Suppose, you have a data.frame like this:
x <- data.frame(v1=1:20,v2=1:20,v3=1:20,v4=letters[1:20])
How would you select only those columns in x that are numeric?
EDIT: updated to avoid use of ill-advised sapply
.
Since a data frame is a list we can use the list-apply functions:
nums <- unlist(lapply(x, is.numeric))
Then standard subsetting
x[ , nums]
## don't use sapply, even though it's less code
## nums <- sapply(x, is.numeric)
For a more idiomatic modern R I'd now recommend
x[ , purrr::map_lgl(x, is.numeric)]
Less codey, less reflecting R's particular quirks, and more straightforward, and robust to use on database-back-ended tibbles:
dplyr::select_if(x, is.numeric)
Newer versions of dplyr, also support the following syntax:
x %>% dplyr::select(where(is.numeric))
Filter()
from the base package is the perfect function for that use-case:
You simply have to code:
Filter(is.numeric, x)
It is also much faster than select_if()
:
library(microbenchmark)
microbenchmark(
dplyr::select_if(mtcars, is.numeric),
Filter(is.numeric, mtcars)
)
returns (on my computer) a median of 60 microseconds for Filter
, and 21 000 microseconds for select_if
(350x faster).
The library PCAmixdata has functon splitmix that splits quantitative(Numerical data) and qualitative (Categorical data) of a given dataframe "YourDataframe" as shown below:
install.packages("PCAmixdata")
library(PCAmixdata)
split <- splitmix(YourDataframe)
X1 <- split$X.quanti(Gives numerical columns in the dataset)

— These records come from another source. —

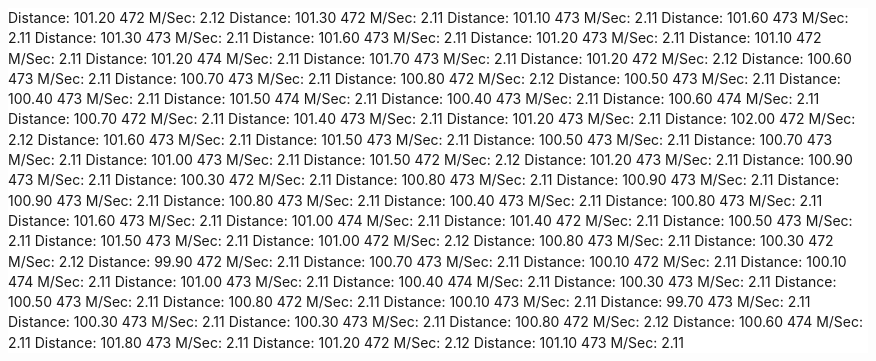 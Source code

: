 Distance: 101.20  472  M/Sec: 2.12
Distance: 101.30  472  M/Sec: 2.11
Distance: 101.10  473  M/Sec: 2.11
Distance: 101.60  473  M/Sec: 2.11
Distance: 101.30  473  M/Sec: 2.11
Distance: 101.60  473  M/Sec: 2.11
Distance: 101.20  473  M/Sec: 2.11
Distance: 101.10  472  M/Sec: 2.11
Distance: 101.20  474  M/Sec: 2.11
Distance: 101.70  473  M/Sec: 2.11
Distance: 101.20  472  M/Sec: 2.12
Distance: 100.60  473  M/Sec: 2.11
Distance: 100.70  473  M/Sec: 2.11
Distance: 100.80  472  M/Sec: 2.12
Distance: 100.50  473  M/Sec: 2.11
Distance: 100.40  473  M/Sec: 2.11
Distance: 101.50  474  M/Sec: 2.11
Distance: 100.40  473  M/Sec: 2.11
Distance: 100.60  474  M/Sec: 2.11
Distance: 100.70  472  M/Sec: 2.11
Distance: 101.40  473  M/Sec: 2.11
Distance: 101.20  473  M/Sec: 2.11
Distance: 102.00  472  M/Sec: 2.12
Distance: 101.60  473  M/Sec: 2.11
Distance: 101.50  473  M/Sec: 2.11
Distance: 100.50  473  M/Sec: 2.11
Distance: 100.70  473  M/Sec: 2.11
Distance: 101.00  473  M/Sec: 2.11
Distance: 101.50  472  M/Sec: 2.12
Distance: 101.20  473  M/Sec: 2.11
Distance: 100.90  473  M/Sec: 2.11
Distance: 100.30  472  M/Sec: 2.11
Distance: 100.80  473  M/Sec: 2.11
Distance: 100.90  473  M/Sec: 2.11
Distance: 100.90  473  M/Sec: 2.11
Distance: 100.80  473  M/Sec: 2.11
Distance: 100.40  473  M/Sec: 2.11
Distance: 100.80  473  M/Sec: 2.11
Distance: 101.60  473  M/Sec: 2.11
Distance: 101.00  474  M/Sec: 2.11
Distance: 101.40  472  M/Sec: 2.11
Distance: 100.50  473  M/Sec: 2.11
Distance: 101.50  473  M/Sec: 2.11
Distance: 101.00  472  M/Sec: 2.12
Distance: 100.80  473  M/Sec: 2.11
Distance: 100.30  472  M/Sec: 2.12
Distance: 99.90  472  M/Sec: 2.11
Distance: 100.70  473  M/Sec: 2.11
Distance: 100.10  472  M/Sec: 2.11
Distance: 100.10  474  M/Sec: 2.11
Distance: 101.00  473  M/Sec: 2.11
Distance: 100.40  474  M/Sec: 2.11
Distance: 100.30  473  M/Sec: 2.11
Distance: 100.50  473  M/Sec: 2.11
Distance: 100.80  472  M/Sec: 2.11
Distance: 100.10  473  M/Sec: 2.11
Distance: 99.70  473  M/Sec: 2.11
Distance: 100.30  473  M/Sec: 2.11
Distance: 100.30  473  M/Sec: 2.11
Distance: 100.80  472  M/Sec: 2.12
Distance: 100.60  474  M/Sec: 2.11
Distance: 101.80  473  M/Sec: 2.11
Distance: 101.20  472  M/Sec: 2.12
Distance: 101.10  473  M/Sec: 2.11
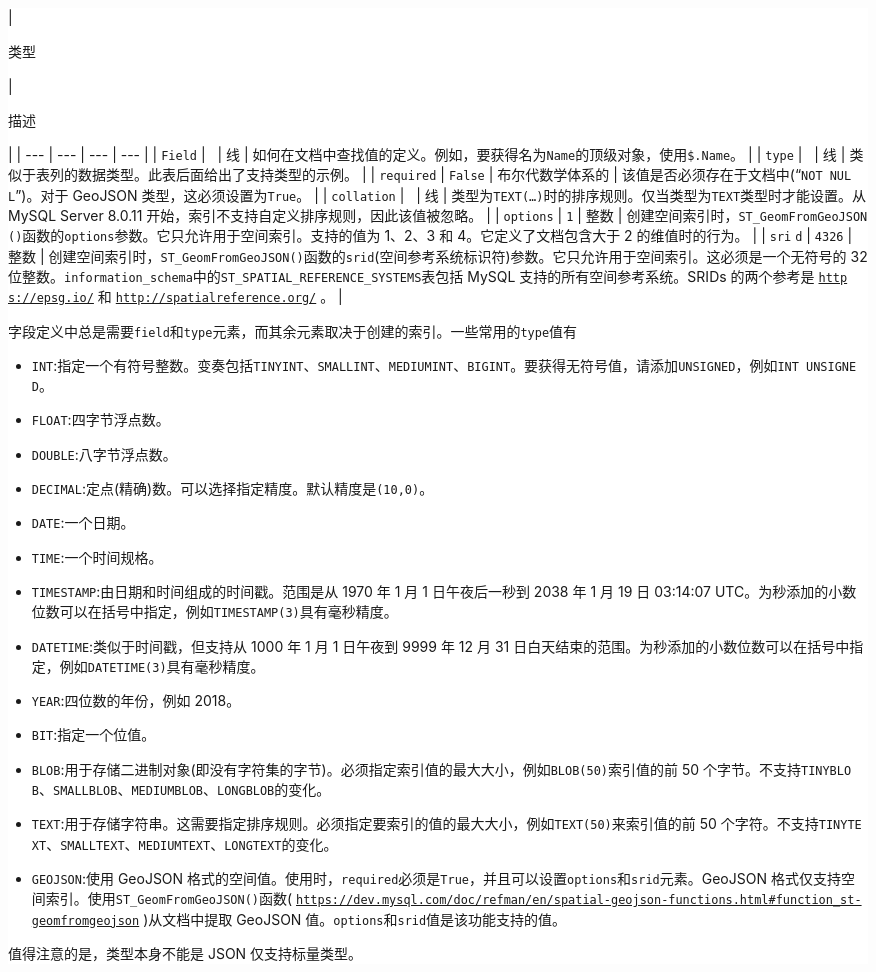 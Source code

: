 | 

类型

 | 

描述

 |
| --- | --- | --- | --- |
| `Field` |   | 线 | 如何在文档中查找值的定义。例如，要获得名为`Name`的顶级对象，使用`$.Name`。 |
| `type` |   | 线 | 类似于表列的数据类型。此表后面给出了支持类型的示例。 |
| `required` | `False` | 布尔代数学体系的 | 该值是否必须存在于文档中(“`NOT NULL`”)。对于 GeoJSON 类型，这必须设置为`True`。 |
| `collation` |   | 线 | 类型为`TEXT(…)`时的排序规则。仅当类型为`TEXT`类型时才能设置。从 MySQL Server 8.0.11 开始，索引不支持自定义排序规则，因此该值被忽略。 |
| `options` | `1` | 整数 | 创建空间索引时，`ST_GeomFromGeoJSON()`函数的`options`参数。它只允许用于空间索引。支持的值为 1、2、3 和 4。它定义了文档包含大于 2 的维值时的行为。 |
| `sri` `d` | `4326` | 整数 | 创建空间索引时，`ST_GeomFromGeoJSON()`函数的`srid`(空间参考系统标识符)参数。它只允许用于空间索引。这必须是一个无符号的 32 位整数。`information_schema`中的`ST_SPATIAL_REFERENCE_SYSTEMS`表包括 MySQL 支持的所有空间参考系统。SRIDs 的两个参考是 [`https://epsg.io/`](https://epsg.io/) 和 [`http://spatialreference.org/`](http://spatialreference.org/) 。 |

字段定义中总是需要`field`和`type`元素，而其余元素取决于创建的索引。一些常用的`type`值有

*   `INT`:指定一个有符号整数。变奏包括`TINYINT`、`SMALLINT`、`MEDIUMINT`、`BIGINT`。要获得无符号值，请添加`UNSIGNED`，例如`INT UNSIGNED`。

*   `FLOAT`:四字节浮点数。

*   `DOUBLE`:八字节浮点数。

*   `DECIMAL`:定点(精确)数。可以选择指定精度。默认精度是`(10,0)`。

*   `DATE`:一个日期。

*   `TIME`:一个时间规格。

*   `TIMESTAMP`:由日期和时间组成的时间戳。范围是从 1970 年 1 月 1 日午夜后一秒到 2038 年 1 月 19 日 03:14:07 UTC。为秒添加的小数位数可以在括号中指定，例如`TIMESTAMP(3)`具有毫秒精度。

*   `DATETIME`:类似于时间戳，但支持从 1000 年 1 月 1 日午夜到 9999 年 12 月 31 日白天结束的范围。为秒添加的小数位数可以在括号中指定，例如`DATETIME(3)`具有毫秒精度。

*   `YEAR`:四位数的年份，例如 2018。

*   `BIT`:指定一个位值。

*   `BLOB`:用于存储二进制对象(即没有字符集的字节)。必须指定索引值的最大大小，例如`BLOB(50)`索引值的前 50 个字节。不支持`TINYBLOB`、`SMALLBLOB`、`MEDIUMBLOB`、`LONGBLOB`的变化。

*   `TEXT`:用于存储字符串。这需要指定排序规则。必须指定要索引的值的最大大小，例如`TEXT(50)`来索引值的前 50 个字符。不支持`TINYTEXT`、`SMALLTEXT`、`MEDIUMTEXT`、`LONGTEXT`的变化。

*   `GEOJSON`:使用 GeoJSON 格式的空间值。使用时，`required`必须是`True`，并且可以设置`options`和`srid`元素。GeoJSON 格式仅支持空间索引。使用`ST_GeomFromGeoJSON()`函数( [`https://dev.mysql.com/doc/refman/en/spatial-geojson-functions.html#function_st-geomfromgeojson`](https://dev.mysql.com/doc/refman/en/spatial-geojson-functions.html#function_st-geomfromgeojson) )从文档中提取 GeoJSON 值。`options`和`srid`值是该功能支持的值。

值得注意的是，类型本身不能是 JSON 仅支持标量类型。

X2 <- split$X.quali (Gives categorical columns in the dataset)
This doesn't directly answer the question but can be very useful, especially if you want something like all the numeric columns except for your id column and dependent variable.
numeric_cols <- sapply(dataframe, is.numeric) %>% which %>%
names %>% setdiff(., c("id_variable", "dep_var"))
dataframe %<>% dplyr::mutate_at(numeric_cols, function(x) your_function(x))